Objective: I have a monthly time series data set which comprises of "zero's" as well as "NAs". Here Zero's are values and I want them to be changed whereas NA's are the missing values that I am looking to impute using StructTS in R.
Data set example
dataset <- matrix(sample(c(NA, 1:5), 25, replace = TRUE), 5)
dataset[1,2]<-0
dataset[4,4] <- 0
Here in dataset, I just want to replace the NA with a value and let the zero's be zeros only.
After researching and reading several blogs, I used the following methods:
missvalue <- function(df){
x<-df
x <- ts(rev(x),f=12)
fit <- ts(rowSums(tsSmooth(StructTS(x))[,-2]))
tsp(fit) <- tsp(x)
return(list(N=fit))
}
Newdata<-lapply(m,missvalue)
I also tried a mean technique:
##Missing Value another treatment
nzmean <- function(x) {
if (all(x==0)) 0 else mean(x[x!=0])
}
apply(m,1,nzmean)
Attached are the posts I referred:
Any help on this would be really great.
Upvotes: 1
Views: 3741
Reputation: 7730
I can recommend the imputeTS package here (I am the maintainer). Makes life really easy for this task. (https://cran.r-project.org/web/packages/imputeTS/index.html)
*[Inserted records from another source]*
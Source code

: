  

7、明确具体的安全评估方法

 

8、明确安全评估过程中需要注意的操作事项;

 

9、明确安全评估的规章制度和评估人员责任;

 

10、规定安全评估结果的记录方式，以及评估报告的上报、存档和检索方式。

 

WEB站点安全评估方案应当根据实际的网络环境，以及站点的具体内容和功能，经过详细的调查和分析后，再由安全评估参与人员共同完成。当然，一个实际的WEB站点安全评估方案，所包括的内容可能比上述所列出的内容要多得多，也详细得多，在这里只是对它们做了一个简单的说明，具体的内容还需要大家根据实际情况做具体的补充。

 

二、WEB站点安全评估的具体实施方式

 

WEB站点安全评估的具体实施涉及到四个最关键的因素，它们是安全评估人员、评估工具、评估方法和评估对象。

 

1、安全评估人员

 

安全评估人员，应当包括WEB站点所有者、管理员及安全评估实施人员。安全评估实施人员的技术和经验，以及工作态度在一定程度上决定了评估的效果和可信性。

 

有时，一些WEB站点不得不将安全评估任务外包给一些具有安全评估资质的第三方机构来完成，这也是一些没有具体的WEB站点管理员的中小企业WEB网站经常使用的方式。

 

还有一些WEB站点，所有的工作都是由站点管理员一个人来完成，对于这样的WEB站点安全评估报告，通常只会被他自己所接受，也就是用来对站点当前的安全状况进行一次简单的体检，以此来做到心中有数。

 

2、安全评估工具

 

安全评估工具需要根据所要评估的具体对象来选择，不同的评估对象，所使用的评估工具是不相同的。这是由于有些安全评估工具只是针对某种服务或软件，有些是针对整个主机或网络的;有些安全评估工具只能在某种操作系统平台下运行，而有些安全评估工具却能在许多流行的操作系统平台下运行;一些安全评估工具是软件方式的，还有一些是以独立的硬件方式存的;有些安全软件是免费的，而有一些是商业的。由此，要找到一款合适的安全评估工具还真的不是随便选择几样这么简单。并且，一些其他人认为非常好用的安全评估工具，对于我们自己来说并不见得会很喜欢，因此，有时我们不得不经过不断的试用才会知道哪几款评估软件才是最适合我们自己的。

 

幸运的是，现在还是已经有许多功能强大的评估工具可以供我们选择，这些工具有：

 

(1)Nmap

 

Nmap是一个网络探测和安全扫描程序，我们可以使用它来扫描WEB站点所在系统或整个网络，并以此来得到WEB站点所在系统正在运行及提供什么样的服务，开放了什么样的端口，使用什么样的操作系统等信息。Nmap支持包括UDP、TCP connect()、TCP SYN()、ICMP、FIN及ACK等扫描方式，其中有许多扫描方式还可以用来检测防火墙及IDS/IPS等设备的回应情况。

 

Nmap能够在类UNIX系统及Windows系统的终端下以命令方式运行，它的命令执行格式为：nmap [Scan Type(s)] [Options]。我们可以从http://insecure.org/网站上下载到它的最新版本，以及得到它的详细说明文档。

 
Offers several algorithms like imputation with mean, median, linear interpolation, spline interpolation, kalman smoothing, ...
Here one example:
library(imputeTS)
dataset[ ,1] <- na.kalman(dataset[ ,1])
Another one:
dataset[ ,1] <- na.interpolation(dataset[ ,1])
Another one:
dataset[ ,1] <- na.mean(dataset[ ,1])
Another one:
dataset[ ,1] <- na.locf(dataset[ ,1])
The only downside is, the package does not allow a data.frame as input, so one would have to loop through the columns seperatly. (but on the positive side you could also use different algorithms for different columns)
Upvotes: 3
Reputation: 28461
na.approx
is a useful function from the package 'zoo'. It will use several methods to approximate missing values in the data set. Search ?na.approx
for more information on parameter options and applications. It will focus on NA
entries and will leave zeroes untouched. Hope that helps.
library(zoo)
na.approx(dataset)
[,1] [,2] [,3] [,4] [,5]
[1,] 1.0 0 4 1 1
[2,] 5.0 1 3 5 1
[3,] 3.0 2 4 2 1
[4,] 3.5 2 2 0 1
[5,] 4.0 5 2 4 1
Data
[,1] [,2] [,3] [,4] [,5]
[1,] 1 0 4 1 1
[2,] 5 1 3 5 NA
[3,] 3 2 4 2 NA
[4,] NA 2 2 0 1
[5,] 4 5 2 4 1
Upvotes: 3